GOLDEN VALLEY, Minn.-- This morning chef and author Carmela Tursi Hobbins stopped by to talk about her latest cookbook, Celebrations with Carmela's Cucina. In the book, Carmela offers full menus for occasional all year round, along with entertaining tips.
Carmela is hosting a cooking demonstration and book signing on Nov. 4 at Byerly's in St. Louis Park at noon.
You can find Celebrations with Carmela's Cucina in bookstores everywhere. For more information about Carmela, her tours, and cookbooks, check out www.carmiescucina.com.
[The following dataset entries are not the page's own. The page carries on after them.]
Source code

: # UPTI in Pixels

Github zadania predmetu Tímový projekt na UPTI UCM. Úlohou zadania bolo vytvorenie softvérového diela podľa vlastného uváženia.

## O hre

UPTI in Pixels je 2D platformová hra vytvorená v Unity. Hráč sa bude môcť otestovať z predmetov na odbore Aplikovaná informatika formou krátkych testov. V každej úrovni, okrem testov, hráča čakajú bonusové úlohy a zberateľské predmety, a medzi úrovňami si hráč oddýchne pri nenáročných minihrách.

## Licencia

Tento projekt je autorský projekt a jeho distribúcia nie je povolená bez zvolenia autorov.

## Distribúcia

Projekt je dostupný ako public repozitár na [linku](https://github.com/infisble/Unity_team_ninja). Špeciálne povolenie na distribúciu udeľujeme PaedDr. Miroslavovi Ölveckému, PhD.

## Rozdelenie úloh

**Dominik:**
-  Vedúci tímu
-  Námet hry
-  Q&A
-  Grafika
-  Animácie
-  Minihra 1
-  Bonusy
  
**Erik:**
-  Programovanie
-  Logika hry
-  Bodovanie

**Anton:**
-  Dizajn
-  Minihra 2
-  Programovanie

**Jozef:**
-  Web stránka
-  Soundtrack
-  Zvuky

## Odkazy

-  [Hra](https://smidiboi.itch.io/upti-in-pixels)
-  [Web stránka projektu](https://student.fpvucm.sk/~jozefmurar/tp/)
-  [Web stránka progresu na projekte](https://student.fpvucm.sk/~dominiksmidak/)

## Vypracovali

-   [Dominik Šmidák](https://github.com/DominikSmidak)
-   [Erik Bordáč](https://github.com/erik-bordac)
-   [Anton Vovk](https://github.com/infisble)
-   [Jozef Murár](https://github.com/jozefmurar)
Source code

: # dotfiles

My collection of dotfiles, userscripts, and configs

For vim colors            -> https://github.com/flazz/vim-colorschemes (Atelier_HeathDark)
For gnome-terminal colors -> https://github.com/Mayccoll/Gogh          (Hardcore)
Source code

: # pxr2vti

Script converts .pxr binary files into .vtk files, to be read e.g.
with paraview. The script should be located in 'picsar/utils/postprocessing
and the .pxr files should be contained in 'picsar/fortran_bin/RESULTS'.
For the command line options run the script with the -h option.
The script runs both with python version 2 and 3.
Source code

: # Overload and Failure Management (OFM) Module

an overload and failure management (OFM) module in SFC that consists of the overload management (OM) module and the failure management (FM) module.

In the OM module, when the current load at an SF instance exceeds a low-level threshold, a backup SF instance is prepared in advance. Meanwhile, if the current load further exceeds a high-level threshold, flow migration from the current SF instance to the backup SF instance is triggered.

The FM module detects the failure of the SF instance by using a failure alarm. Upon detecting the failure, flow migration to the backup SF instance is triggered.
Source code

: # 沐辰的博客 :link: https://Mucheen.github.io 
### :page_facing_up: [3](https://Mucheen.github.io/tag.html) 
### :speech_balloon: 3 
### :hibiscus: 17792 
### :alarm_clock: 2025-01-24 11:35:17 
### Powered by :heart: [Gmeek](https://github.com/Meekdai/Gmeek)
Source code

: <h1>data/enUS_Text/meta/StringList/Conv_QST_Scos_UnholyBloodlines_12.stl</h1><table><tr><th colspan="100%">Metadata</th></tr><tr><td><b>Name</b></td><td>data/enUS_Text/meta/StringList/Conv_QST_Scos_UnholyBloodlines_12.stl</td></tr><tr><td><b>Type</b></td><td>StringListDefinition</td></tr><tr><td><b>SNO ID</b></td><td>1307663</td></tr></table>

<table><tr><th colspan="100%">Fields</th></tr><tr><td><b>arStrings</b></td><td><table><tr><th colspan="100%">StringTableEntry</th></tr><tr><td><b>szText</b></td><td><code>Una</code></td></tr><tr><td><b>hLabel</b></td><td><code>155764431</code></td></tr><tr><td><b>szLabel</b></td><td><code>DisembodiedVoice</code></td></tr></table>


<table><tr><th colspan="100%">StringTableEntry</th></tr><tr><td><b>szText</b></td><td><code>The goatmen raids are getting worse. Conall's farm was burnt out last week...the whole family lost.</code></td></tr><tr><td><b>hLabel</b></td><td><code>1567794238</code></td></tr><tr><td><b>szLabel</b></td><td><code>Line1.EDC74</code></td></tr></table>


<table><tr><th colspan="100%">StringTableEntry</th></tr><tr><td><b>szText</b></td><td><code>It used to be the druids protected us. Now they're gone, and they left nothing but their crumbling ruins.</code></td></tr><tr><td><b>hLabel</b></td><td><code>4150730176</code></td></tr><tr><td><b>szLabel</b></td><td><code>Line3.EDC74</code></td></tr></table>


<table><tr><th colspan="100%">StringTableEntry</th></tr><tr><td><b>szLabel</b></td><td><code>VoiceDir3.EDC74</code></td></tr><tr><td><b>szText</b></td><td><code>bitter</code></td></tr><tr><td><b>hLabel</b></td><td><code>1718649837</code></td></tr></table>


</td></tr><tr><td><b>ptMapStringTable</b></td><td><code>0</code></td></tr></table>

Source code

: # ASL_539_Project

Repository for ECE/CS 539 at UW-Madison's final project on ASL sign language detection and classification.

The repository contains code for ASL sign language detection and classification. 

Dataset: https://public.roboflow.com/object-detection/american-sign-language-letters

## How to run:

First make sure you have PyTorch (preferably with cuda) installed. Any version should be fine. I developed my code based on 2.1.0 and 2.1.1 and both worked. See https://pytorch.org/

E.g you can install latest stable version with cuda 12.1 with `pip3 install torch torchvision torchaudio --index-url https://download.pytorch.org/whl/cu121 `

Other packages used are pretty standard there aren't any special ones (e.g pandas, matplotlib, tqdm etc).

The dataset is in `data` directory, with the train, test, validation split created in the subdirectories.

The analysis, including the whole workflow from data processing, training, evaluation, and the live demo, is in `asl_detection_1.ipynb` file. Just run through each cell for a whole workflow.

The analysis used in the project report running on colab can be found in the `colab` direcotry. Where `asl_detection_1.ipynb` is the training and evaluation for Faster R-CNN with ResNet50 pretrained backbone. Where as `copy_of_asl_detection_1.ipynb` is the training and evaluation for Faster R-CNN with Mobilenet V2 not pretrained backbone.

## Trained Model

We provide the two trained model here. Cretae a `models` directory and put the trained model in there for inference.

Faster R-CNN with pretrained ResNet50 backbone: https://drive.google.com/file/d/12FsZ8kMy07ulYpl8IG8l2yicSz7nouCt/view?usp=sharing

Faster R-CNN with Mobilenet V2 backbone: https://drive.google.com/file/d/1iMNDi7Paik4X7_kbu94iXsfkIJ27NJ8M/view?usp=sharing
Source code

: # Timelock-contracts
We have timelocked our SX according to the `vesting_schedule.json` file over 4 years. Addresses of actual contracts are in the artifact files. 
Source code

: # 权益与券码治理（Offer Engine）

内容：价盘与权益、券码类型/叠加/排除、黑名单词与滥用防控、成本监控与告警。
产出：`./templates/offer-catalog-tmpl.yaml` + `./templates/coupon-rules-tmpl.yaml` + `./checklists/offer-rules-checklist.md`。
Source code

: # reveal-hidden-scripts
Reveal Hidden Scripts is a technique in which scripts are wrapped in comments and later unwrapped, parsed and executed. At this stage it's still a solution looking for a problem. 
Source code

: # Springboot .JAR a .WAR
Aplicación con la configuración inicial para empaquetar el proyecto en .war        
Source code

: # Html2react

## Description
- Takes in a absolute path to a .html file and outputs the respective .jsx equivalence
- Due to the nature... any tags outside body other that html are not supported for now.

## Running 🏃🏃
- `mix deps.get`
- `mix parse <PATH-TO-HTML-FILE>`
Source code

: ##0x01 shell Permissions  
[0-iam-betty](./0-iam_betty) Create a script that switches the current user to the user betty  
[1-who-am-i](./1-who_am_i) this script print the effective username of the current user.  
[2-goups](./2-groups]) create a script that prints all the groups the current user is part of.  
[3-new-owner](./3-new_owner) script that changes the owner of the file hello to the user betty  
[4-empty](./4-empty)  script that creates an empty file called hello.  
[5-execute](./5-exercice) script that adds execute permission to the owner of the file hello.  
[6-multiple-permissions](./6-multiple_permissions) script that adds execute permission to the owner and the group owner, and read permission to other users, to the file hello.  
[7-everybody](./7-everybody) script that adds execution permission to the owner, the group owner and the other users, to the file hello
Strumboli of Italian Meat, Cheese & Pesto Dipping Sauce
To feed 20 people you may want to make 4 of these stromboli. Select a number of different cooked or cured Italian meats and cheeses to provide a variety of flavors. Purchase a good quality pesto sauce from the dairy case, or make your own during the summer, when herbs are plentiful. Freeze your home- made pesto in one-half pint containers and bring it to room temperature when ready to serve. If you want something warm to dip your stromboli, heat up some of your favorite marinara sauce.
Ingredients:
1 carton of refrigerated pizza dough (traditional style works best)
¼ pound of your choice of cooked or cured Italian meats, thinly sliced
¼ pound of your choice of Italian cheese, thinly sliced
½ cup prepared pesto sauce
2 tablespoons melted butter
Pesto or marinara sauce for dipping
Preparation:
Unroll pizza dough onto a jellyroll pan that is lined with parchment paper.
Spread 1/2 cup of prepared pesto onto dough. Layer meats and cheese on top of the pesto.
Carefully roll the pizza dough from the long end jelly- roll style, making sure the seam is on the bottom and that the ends are tucked under and sealed well.
Brush the top with the melted butter and bake at 400 degrees for 10 minutes or until the top is golden brown and pizza crust is well baked.
Let cool for about five minutes and cut into slices. Arrange on a platter and serve with the dipping sauces. SERVES 8.